JOHN SYKES: They were in the conference room for three hours, and we waited outside. It was like waiting for a verdict from the jury.
SUE STEINBERG: We were all pretending to work. Some of us were playing a board game to occupy ourselves.
TOM FRESTON: If they’d said no, we would have all been fired.
JOHN LACK: We got the okay in January 1981. I said, “We will be on the air in seven months.” Once I got approval, I said to Michael Nesmith, “Come be my creative consultant, I’ll give you a piece.” He said, “I don’t want to do it the way you’re doing it, and I don’t like Bob Pittman.” He didn’t need the money.
JOHN SYKES: Pittman said, “We have to get it on air by August 1.” We hardly knew where to begin. My business card said, “Music Program Development, Warner Amex Satellite Entertainment Company.” There was no MTV yet.
JACK SCHNEIDER: People wonder why we picked August 1 for the launch. It was my knowledge that most fads start in the summer. I wanted the kids who saw it to go back to college or their high-school cafeteria and say, “Did you see this new channel?” I told everyone, “We’re gonna make it by August 1 or there’ll be hell to pay.”
FRED SEIBERT: Once they got the green light, right away I said to Pittman, “Hey, I know more about music than anyone here.” And he said, “You’re right. Start working on the music channel.” I said, “Great! Should I find somebody to replace me at The Movie Channel?” He said, “Oh no, no. You have to do that job, too.”
One of the first things we needed to do was come up with a name for the new network. At first, Bob wanted to call it The Music Channel. Like The Movie Channel. Then he decided it should be called TV1. We all rebelled. We were adamant about it, so we walked into his office one day and told him we didn’t like the name. He said, “Well, come up with a better one.” There were six or seven of us, and no one could agree.
STEVE CASEY: I was scribbling down different names, and I liked the way MTV looked when I doodled it. I said, “Let’s call it Music Television.”
FRED SEIBERT: Music Television became the final compromise. Nobody liked it. We all hated the name MTV.

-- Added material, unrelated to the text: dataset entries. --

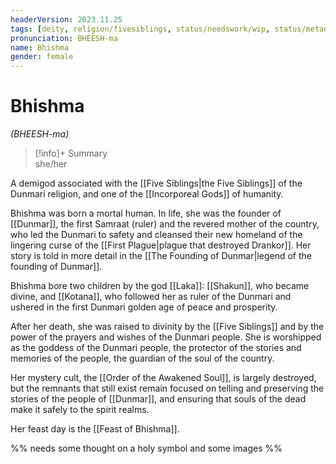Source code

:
 ```yaml
---
headerVersion: 2023.11.25
tags: [deity, religion/fivesiblings, status/needswork/wip, status/metadata/image]
pronunciation: BHEESH-ma
name: Bhishma
gender: female
---
```

# Bhishma
*(BHEESH-ma)*
>[!info]+ Summary  
> she/her

A demigod associated with the [[Five Siblings|the Five Siblings]] of the Dunmari religion, and one of the [[Incorporeal Gods]] of humanity. 

Bhishma was born a mortal human. In life, she was the founder of [[Dunmar]], the first Samraat (ruler) and the revered mother of the country, who led the Dunmari to safety and cleansed their new homeland of the lingering curse of the [[First Plague|plague that destroyed Drankor]]. Her story is told in more detail in the [[The Founding of Dunmar|legend of the founding of Dunmar]]. 

Bhishma bore two children by the god [[Laka]]: [[Shakun]], who became divine, and [[Kotana]], who followed her as ruler of the Dunmari and ushered in the first Dunmari golden age of peace and prosperity. 

After her death, she was raised to divinity by the [[Five Siblings]] and by the power of the prayers and wishes of the Dunmari people. She is worshipped as the goddess of the Dunmari people, the protector of the stories and memories of the people, the guardian of the soul of the country. 

Her mystery cult, the [[Order of the Awakened Soul]], is largely destroyed, but the remnants that still exist remain focused on telling and preserving the stories of the people of [[Dunmar]], and ensuring that souls of the dead make it safely to the spirit realms. 

Her feast day is the [[Feast of Bhishma]].

%% needs some thought on a holy symbol and some images %%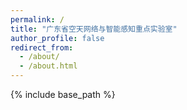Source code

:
 ```yaml
---
permalink: /
title: "广东省空天网络与智能感知重点实验室"
author_profile: false
redirect_from: 
  - /about/
  - /about.html
---
```

{% include base_path %}



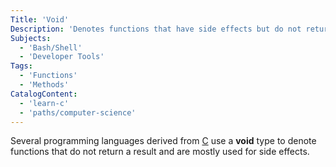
 ```yaml
---
Title: 'Void'
Description: 'Denotes functions that have side effects but do not return an actual result.'
Subjects:
  - 'Bash/Shell'
  - 'Developer Tools'
Tags:
  - 'Functions'
  - 'Methods'
CatalogContent:
  - 'learn-c'
  - 'paths/computer-science'
---
```


Several programming languages derived from [C](https://www.codecademy.com/resources/docs/c) use a **void** type to denote functions that do not return a result and are mostly used for side effects.
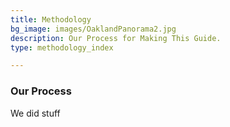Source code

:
 ```yaml
---
title: Methodology
bg_image: images/OaklandPanorama2.jpg
description: Our Process for Making This Guide.
type: methodology_index

---
```

### Our Process
We did stuff
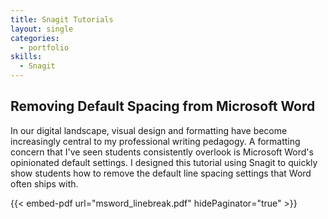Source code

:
```yaml
---
title: Snagit Tutorials
layout: single
categories:
  - portfolio
skills:
  - Snagit
---
```

## Removing Default Spacing from Microsoft Word

In our digital landscape, visual design and formatting have become increasingly central to my professional writing pedagogy. A formatting concern that I've seen students consistently overlook is Microsoft Word's opinionated default settings. I designed this tutorial using Snagit to quickly show students how to remove the default line spacing settings that Word often ships with.

{{< embed-pdf url="msword_linebreak.pdf" hidePaginator="true" >}}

RICHARD SCHENKMAN, MTV staff: Fred ran the program services department. I’d never heard the phrase “program services” in my life. Fred explained to me that his department was going to make all the stuff that came in between the videos. And even though what he was making would occupy only two minutes an hour, it was the most important stuff on the air, because it explained to the viewers who we were.
FRED SEIBERT: I called my oldest friend, Frank Olinsky, who had started Manhattan Design with two partners. I asked them to design a logo. All I told them was, it’s radio on television, and I don’t want any musical instruments or notes. At this point it’s April or May, and we’re down to the wire. Bob is tapping his foot, saying “Where the hell is the logo?”
So one day Frank comes to my office. I’m flipping through one after another. I’m depressed. This one’s not gonna work, that one’s not gonna work. On the bottom of the pile is a piece of tracing paper that looks like it had been crumpled up and then flattened out. And on it was the M that we now know. I’m like, “That’s great.” Frank spray paints TV onto the M, leaves the drips on, and comes back. We go, “That’s it!” Graffiti. Done.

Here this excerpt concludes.